Worship on Sunday mornings at 9:30 am

Indigenous Repair Activities 2025

The annual fall series of the Indigenous Repair Team advances the commitments of Eighth Street’s Land Acknowledgment Statement, especially focusing on the original inhabitants of the land where we live: the Potawatomi and Miami People. In short, those commitments are deepening our appreciation for their history and resilience, advocacy and repair, and joining in the care of their ancestral land and all creation.

In the September 7 Connections Class, Sarah Augustine, Executive Director of the Coalition to Dismantle the Doctrine of Discovery, described the Land Justice Fund, one of the recipients of Eighth Street’s 2025 reparative debt payment. The fund enables Indigenous groups to buy back land that was unjustly taken for white settlement and also supports the Coalition’s work to dismantle the current laws and policies that make landback necessary.

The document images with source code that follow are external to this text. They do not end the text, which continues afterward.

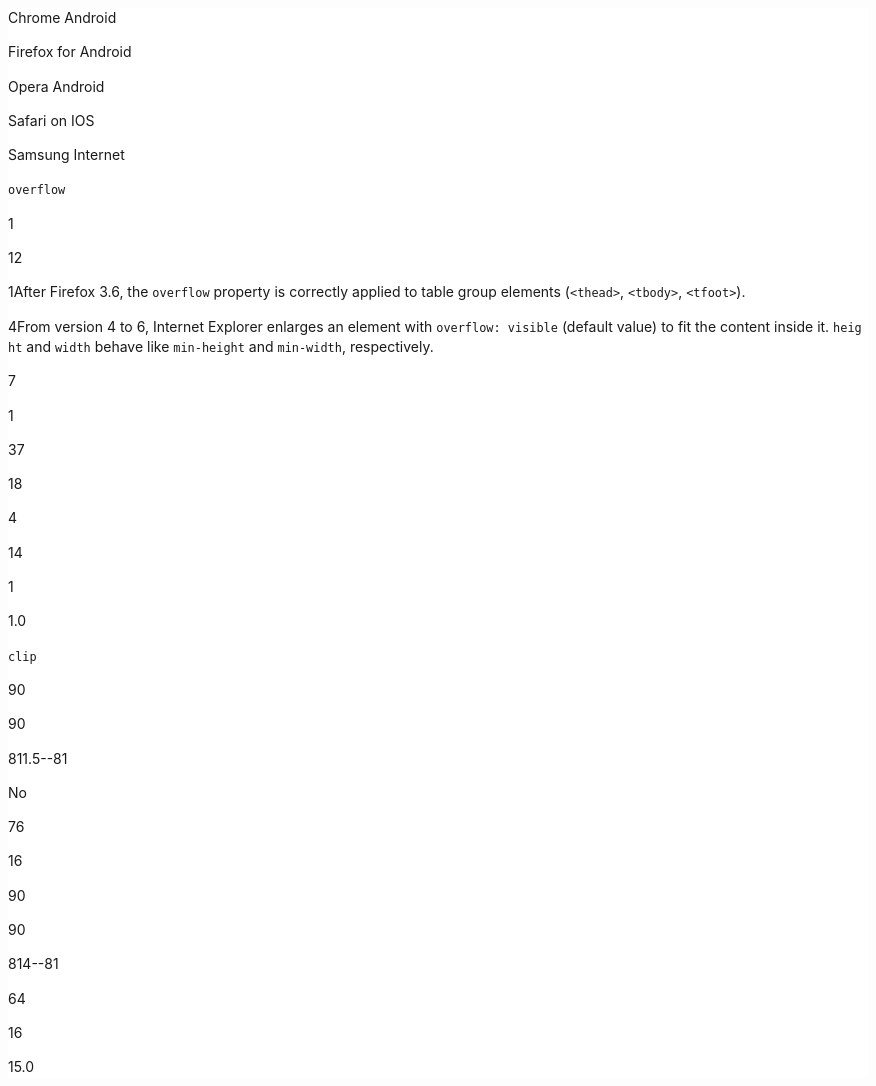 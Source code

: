 Chrome Android

Firefox for Android

Opera Android

Safari on IOS

Samsung Internet

`overflow`

1

12

1After Firefox 3.6, the `overflow` property is correctly applied to
table group elements (`<thead>`, `<tbody>`, `<tfoot>`).

4From version 4 to 6, Internet Explorer enlarges an element with
`overflow: visible` (default value) to fit the content inside it.
`height` and `width` behave like `min-height` and `min-width`,
respectively.

7

1

37

18

4

14

1

1.0

`clip`

90

90

811.5--81

No

76

16

90

90

814--81

64

16

15.0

The following week, the class viewed a documentary based on research by Madison Stacey (Channel 13 WTHR NBC), Investigation into Native American Boarding Schools in Indiana . White’s Indiana Manual Labor Institute was run by Quakers with federal funding from 1882 to 1895. The graves of at least thirteen children remain buried on the property including four who were Oglala Sioux from Pine Ridge Reservation. White’s Residential and Family Services operates today on its historic campus in Wabash, IN. St. Joseph’s Indian Normal School was run by Catholic priests in Rensselaer from 1888 to 1896. It later became St. Joseph’s University.

On September 21, two Goshen College students and Professor Anna Groff, shared reflections from their May term class, Local Indigenous Cultures and Perspectives. The group had multiple learning opportunities with Pokagon Band Potawatomi in Michigan and Miami in Indiana.

The final Connections class session on September 28 was an introduction to the Potawatomi Trail of Death with a documentary created by descendants of Trail survivors, Forced From Land and Culture – Removal. That same afternoon, seven youth and twelve adults traveled by church bus to six sites along the first two days of the 1838 trek. At each stop, we ended with a litany, “We remember you… We lament this Trail of Death… Guide our feet, O Lord, on a Trail of Life.”

The culmination of the fall series was the Goshen City Indigenous People’s Day celebration with dancing, drumming and storytelling by members of the Pokagon Band of Potawatomi. A dancer at the downtown event, Skylar Alsup, was visually present at Eighth Street Church. His photo was one of several by Sharon Hoogstraten displayed in the foyer and the Fellowship Hall during the month of September.

In November, eight youth and five adults from the Eighth Street Church Venture Club advanced the commitment to care for the ancestral land of the Potawatomi and the Miami. They joined with the local Faith in Action cohort of the Anabaptist Climate Collaborative to plant trees in Oakridge Park on the north side of Goshen.

Eighth Street’s first budgeted reparative debt payment was divided between the Land Justice Fund of the Coalition to Dismantle the Doctrine of Discovery and the Miami Nation of Oklahoma Cultural Resources Extension Office in Fort Wayne. This office services Miami Tribal citizens in the ancestral homelands by promoting history, language, culture and traditions.